Some of the predictor variables vary from 0 to more than 2000 square meters(Area). And some goes from 200 to 800 meters(Altitude). Others from 0 to 30 degrees(Slope). All of them have non-parametric distributions.

My response variable goes around 50 units.

Does it make any sense using log for some variables and scale for others so I can get less skew for my predictor variables? Or should I use log only or scale only for the entire dataset?

• I would suggest to make this question more clear (distinguish "data" and "feature"). For example, you might have a data set of many people, the heights of individual vary from 100cm to 200cm, but the weights vary from 20kg to 100kg. And what do you mean by "nonparametric"? – doubllle Jul 19 '18 at 14:01
• I think there is no harm to transform each feature separately when you want to make a predictive model by combining all the features. The reason is simply that the values of each feature are describing certain characteristic of a system, and the units of values are somehow artifacts we humans are using. – doubllle Jul 19 '18 at 14:43
• What do you mean by "response variable goes around 50 units"? What is your response variable? Is it numerical or categorical? – Yilun Zhang Jul 19 '18 at 14:52
• @YilunZhang, sorry. I mean I have a numerical response variable and its value has an average of approximately 50. – Gilmar Neves Jul 19 '18 at 15:13

1 Answer

Whether to scale or transform your variables depends largely on the type of model you are using.

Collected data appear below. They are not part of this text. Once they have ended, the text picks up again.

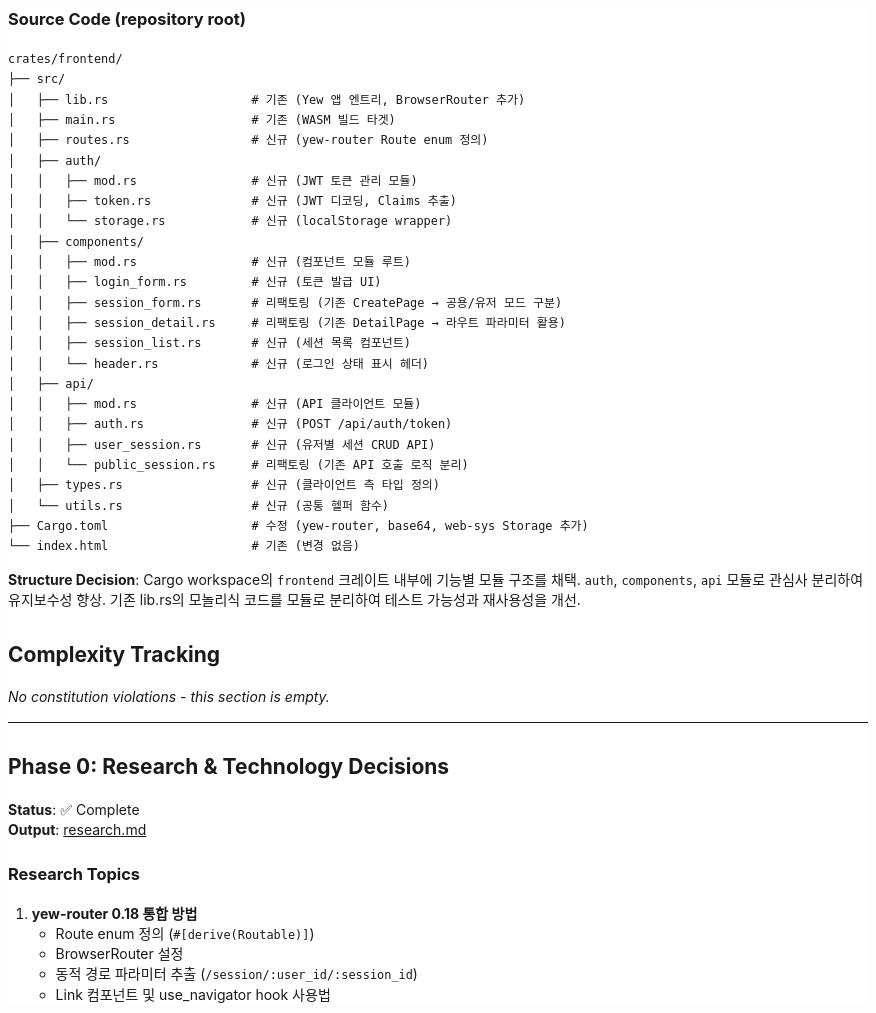 ### Source Code (repository root)

```
crates/frontend/
├── src/
│   ├── lib.rs                    # 기존 (Yew 앱 엔트리, BrowserRouter 추가)
│   ├── main.rs                   # 기존 (WASM 빌드 타겟)
│   ├── routes.rs                 # 신규 (yew-router Route enum 정의)
│   ├── auth/
│   │   ├── mod.rs                # 신규 (JWT 토큰 관리 모듈)
│   │   ├── token.rs              # 신규 (JWT 디코딩, Claims 추출)
│   │   └── storage.rs            # 신규 (localStorage wrapper)
│   ├── components/
│   │   ├── mod.rs                # 신규 (컴포넌트 모듈 루트)
│   │   ├── login_form.rs         # 신규 (토큰 발급 UI)
│   │   ├── session_form.rs       # 리팩토링 (기존 CreatePage → 공용/유저 모드 구분)
│   │   ├── session_detail.rs     # 리팩토링 (기존 DetailPage → 라우트 파라미터 활용)
│   │   ├── session_list.rs       # 신규 (세션 목록 컴포넌트)
│   │   └── header.rs             # 신규 (로그인 상태 표시 헤더)
│   ├── api/
│   │   ├── mod.rs                # 신규 (API 클라이언트 모듈)
│   │   ├── auth.rs               # 신규 (POST /api/auth/token)
│   │   ├── user_session.rs       # 신규 (유저별 세션 CRUD API)
│   │   └── public_session.rs     # 리팩토링 (기존 API 호출 로직 분리)
│   ├── types.rs                  # 신규 (클라이언트 측 타입 정의)
│   └── utils.rs                  # 신규 (공통 헬퍼 함수)
├── Cargo.toml                    # 수정 (yew-router, base64, web-sys Storage 추가)
└── index.html                    # 기존 (변경 없음)
```

**Structure Decision**: Cargo workspace의 `frontend` 크레이트 내부에 기능별 모듈 구조를 채택. `auth`, `components`, `api` 모듈로 관심사 분리하여 유지보수성 향상. 기존 lib.rs의 모놀리식 코드를 모듈로 분리하여 테스트 가능성과 재사용성을 개선.

## Complexity Tracking

*No constitution violations - this section is empty.*

---

## Phase 0: Research & Technology Decisions

**Status**: ✅ Complete  
**Output**: [research.md](./research.md)

### Research Topics

1. **yew-router 0.18 통합 방법**
   - Route enum 정의 (`#[derive(Routable)]`)
   - BrowserRouter 설정
   - 동적 경로 파라미터 추출 (`/session/:user_id/:session_id`)
   - Link 컴포넌트 및 use_navigator hook 사용법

For example, if you are using linear regression, due to the assumptions of linear regression, you would probably want to transform your variables so that they look as normal as possible (log scaling is sometimes very useful). Sometimes it even involves bucketing your numerical variables to categorical variables in order to make your distribution much smoother. You probably don't need to scale or normalize your variables because the coefficient your are fitting do control that.

If you are using random forest regressor, you should be able to handle such data without any processing because the tree building process will bucket and split your variables at the best splitting points according to the decision criteria the algorithm is set to use.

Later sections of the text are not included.